Pulmonary arterial hypertension (PAH) is a rare and severe complication of primary Sjogren's syndrome (pSS). Cohort studies indicate that the underlying diseases of PAH associated with connective tissue disease (CTD-PAH) in Asian countries are different from that in the United States and in Europe. This study investigated the clinical characteristics, survival, and prognostic factors of pSS-PAH in Chinese patients. We enrolled 29 patients with pSS-PAH who visited our referral center during August 2007 and May 2015. PAH was confirmed by right heart catheterization (RHC). Baseline demographic data, clinical manifestations, laboratory tests, autoantibody results, hemodynamics data, and treatment regimens were analyzed. All patients were followed up at the Department of Rheumatology, Peking Union Medical College Hospital (PUMCH) every three to six months. All patients were female. Mean age of pSS onset was 34.4 +/- 11.1 years.
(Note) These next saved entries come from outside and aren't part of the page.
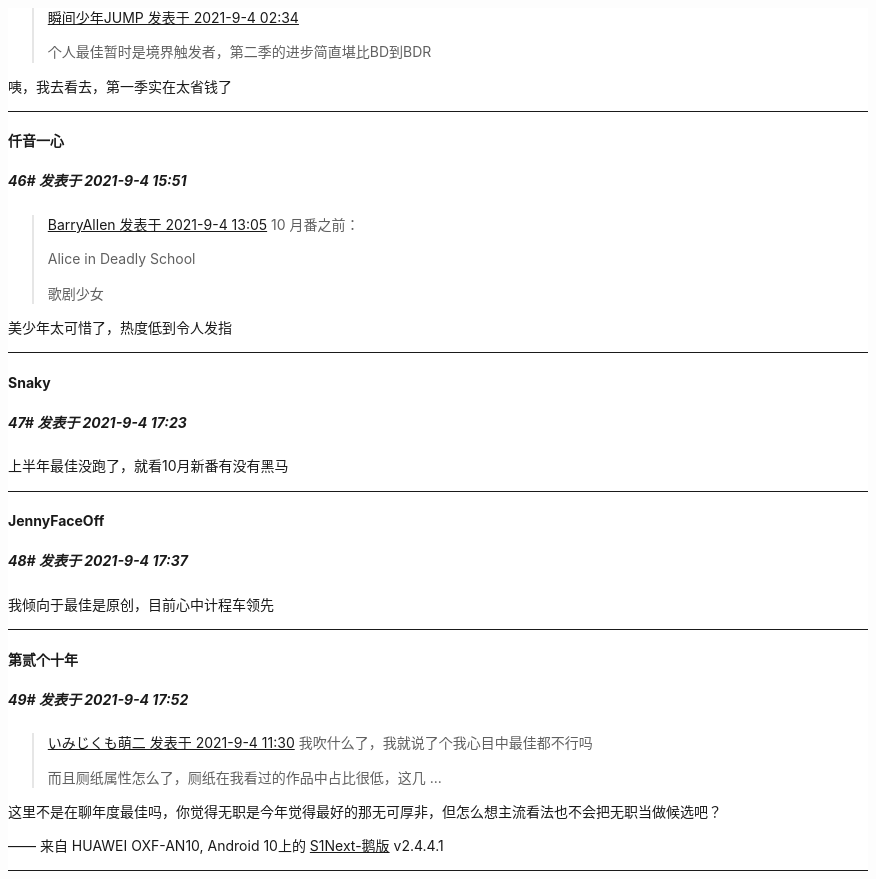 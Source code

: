 
<blockquote><a href="httphttps://bbs.saraba1st.com/2b/forum.php?mod=redirect&amp;goto=findpost&amp;pid=52614687&amp;ptid=2024423" target="_blank">瞬间少年JUMP 发表于 2021-9-4 02:34</a>

个人最佳暂时是境界触发者，第二季的进步简直堪比BD到BDR</blockquote>
咦，我去看去，第一季实在太省钱了


*****

####  仟音一心  
##### 46#       发表于 2021-9-4 15:51


<blockquote><a href="httphttps://bbs.saraba1st.com/2b/forum.php?mod=redirect&amp;goto=findpost&amp;pid=52617134&amp;ptid=2024423" target="_blank">BarryAllen 发表于 2021-9-4 13:05</a>
10 月番之前：

Alice in Deadly School

歌剧少女</blockquote>
美少年太可惜了，热度低到令人发指


*****

####  Snaky  
##### 47#       发表于 2021-9-4 17:23


上半年最佳没跑了，就看10月新番有没有黑马


*****

####  JennyFaceOff  
##### 48#       发表于 2021-9-4 17:37


我倾向于最佳是原创，目前心中计程车领先


*****

####  第贰个十年  
##### 49#       发表于 2021-9-4 17:52


<blockquote><a href="httphttps://bbs.saraba1st.com/2b/forum.php?mod=redirect&amp;goto=findpost&amp;pid=52616406&amp;ptid=2024423" target="_blank">いみじくも萌二 发表于 2021-9-4 11:30</a>
我吹什么了，我就说了个我心目中最佳都不行吗


而且厕纸属性怎么了，厕纸在我看过的作品中占比很低，这几 ...</blockquote>
这里不是在聊年度最佳吗，你觉得无职是今年觉得最好的那无可厚非，但怎么想主流看法也不会把无职当做候选吧？

—— 来自 HUAWEI OXF-AN10, Android 10上的 [S1Next-鹅版](https://github.com/ykrank/S1-Next/releases) v2.4.4.1


*****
Mean age of PAH diagnosed by RHC was 40.6 +/- 9.0 years. There was no significant difference in age, disease duration, and hemodynamic findings between the survivors and the non-survivors in this cohort. The overall one-, three-, and five-year survival rates were 80.2%, 74.8%, and 67.4%, respectively. Prognostic factors of mortality were time between pSS onset and PAH onset (HR 1.102, 95% CI 1.017-1.185, p=0.018) and cardiac index < 21/min/m(2) (HR 5.497, 95% CI 1.063-28.434, p=0.042). In contrast, the use of immunosuppressants (HR 0.110, 95% CI 0.024-0.495, p=0.004) was related to better survival. This study demonstrates that the predictors of mortality in patients with pSS-PAH include delayed onset of PAH in pSS and worse cardiac function. Immunosuppressants can improve the prognosis of pSS-PAH.